◆ Exercise prompt: Provide the count of lines below where "mzylowski" occurs, with no other output.

(Data records)
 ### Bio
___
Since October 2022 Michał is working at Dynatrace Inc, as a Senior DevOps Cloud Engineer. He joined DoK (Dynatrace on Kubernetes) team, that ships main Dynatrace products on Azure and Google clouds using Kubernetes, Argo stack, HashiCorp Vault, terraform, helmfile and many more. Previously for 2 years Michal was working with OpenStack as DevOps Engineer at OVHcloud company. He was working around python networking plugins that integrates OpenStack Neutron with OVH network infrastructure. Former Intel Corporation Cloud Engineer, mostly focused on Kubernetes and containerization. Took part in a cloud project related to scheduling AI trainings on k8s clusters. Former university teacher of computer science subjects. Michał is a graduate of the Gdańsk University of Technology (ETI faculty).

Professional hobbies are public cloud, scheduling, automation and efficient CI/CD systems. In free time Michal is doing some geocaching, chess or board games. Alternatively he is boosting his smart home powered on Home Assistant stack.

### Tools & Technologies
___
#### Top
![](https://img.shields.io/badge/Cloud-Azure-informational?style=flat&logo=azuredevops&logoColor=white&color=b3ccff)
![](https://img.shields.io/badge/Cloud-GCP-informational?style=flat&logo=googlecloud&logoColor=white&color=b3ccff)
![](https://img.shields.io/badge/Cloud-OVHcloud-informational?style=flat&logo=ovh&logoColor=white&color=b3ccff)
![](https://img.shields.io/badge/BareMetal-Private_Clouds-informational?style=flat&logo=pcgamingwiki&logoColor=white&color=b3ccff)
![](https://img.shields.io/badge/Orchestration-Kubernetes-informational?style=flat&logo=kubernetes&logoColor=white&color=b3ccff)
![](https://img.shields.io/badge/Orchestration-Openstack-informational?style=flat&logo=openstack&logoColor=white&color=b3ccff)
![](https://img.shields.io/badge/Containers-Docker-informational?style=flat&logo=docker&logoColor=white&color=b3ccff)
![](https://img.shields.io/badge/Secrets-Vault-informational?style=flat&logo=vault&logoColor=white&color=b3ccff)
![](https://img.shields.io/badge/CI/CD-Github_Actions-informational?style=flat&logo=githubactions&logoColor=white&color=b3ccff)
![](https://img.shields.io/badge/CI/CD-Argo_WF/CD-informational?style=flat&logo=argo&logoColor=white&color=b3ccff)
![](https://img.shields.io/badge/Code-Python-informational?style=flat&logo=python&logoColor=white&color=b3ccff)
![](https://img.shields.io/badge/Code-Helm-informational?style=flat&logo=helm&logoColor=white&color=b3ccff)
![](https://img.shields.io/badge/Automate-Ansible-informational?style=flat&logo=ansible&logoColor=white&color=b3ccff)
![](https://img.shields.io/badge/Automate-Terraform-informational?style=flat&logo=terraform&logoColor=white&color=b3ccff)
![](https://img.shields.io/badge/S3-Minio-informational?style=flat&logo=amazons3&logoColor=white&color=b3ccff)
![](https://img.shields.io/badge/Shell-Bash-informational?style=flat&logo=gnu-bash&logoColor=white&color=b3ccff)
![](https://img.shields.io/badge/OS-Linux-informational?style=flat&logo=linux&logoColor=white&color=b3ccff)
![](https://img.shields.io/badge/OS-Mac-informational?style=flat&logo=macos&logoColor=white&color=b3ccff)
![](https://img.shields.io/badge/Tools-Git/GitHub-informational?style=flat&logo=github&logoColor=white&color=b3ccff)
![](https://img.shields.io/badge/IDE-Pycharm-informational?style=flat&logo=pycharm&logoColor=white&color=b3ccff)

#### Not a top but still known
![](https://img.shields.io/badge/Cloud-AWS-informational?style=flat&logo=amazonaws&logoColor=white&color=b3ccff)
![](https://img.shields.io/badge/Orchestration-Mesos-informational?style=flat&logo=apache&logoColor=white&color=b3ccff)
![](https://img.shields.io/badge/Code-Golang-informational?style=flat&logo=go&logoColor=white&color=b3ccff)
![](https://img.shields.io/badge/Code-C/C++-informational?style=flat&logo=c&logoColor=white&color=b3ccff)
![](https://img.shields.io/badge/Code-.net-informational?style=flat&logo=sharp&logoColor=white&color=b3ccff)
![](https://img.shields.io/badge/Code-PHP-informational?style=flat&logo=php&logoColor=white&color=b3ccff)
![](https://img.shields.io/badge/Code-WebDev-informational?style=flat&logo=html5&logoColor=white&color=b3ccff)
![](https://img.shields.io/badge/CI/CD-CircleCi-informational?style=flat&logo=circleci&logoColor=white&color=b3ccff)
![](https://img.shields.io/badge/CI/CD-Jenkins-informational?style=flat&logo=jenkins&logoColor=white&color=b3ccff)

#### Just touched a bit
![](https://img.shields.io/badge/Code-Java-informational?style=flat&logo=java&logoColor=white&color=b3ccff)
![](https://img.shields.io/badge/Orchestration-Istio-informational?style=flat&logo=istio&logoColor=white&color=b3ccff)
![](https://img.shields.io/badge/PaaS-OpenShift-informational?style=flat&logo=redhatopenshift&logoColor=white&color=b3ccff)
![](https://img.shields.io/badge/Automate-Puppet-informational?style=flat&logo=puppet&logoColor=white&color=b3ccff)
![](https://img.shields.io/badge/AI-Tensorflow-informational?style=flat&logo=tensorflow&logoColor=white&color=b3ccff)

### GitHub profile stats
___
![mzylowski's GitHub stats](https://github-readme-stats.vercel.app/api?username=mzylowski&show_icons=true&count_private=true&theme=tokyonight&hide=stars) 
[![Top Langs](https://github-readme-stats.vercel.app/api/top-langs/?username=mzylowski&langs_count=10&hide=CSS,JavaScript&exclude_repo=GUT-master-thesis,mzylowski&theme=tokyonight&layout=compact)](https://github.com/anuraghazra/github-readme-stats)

◆ The completed task: 2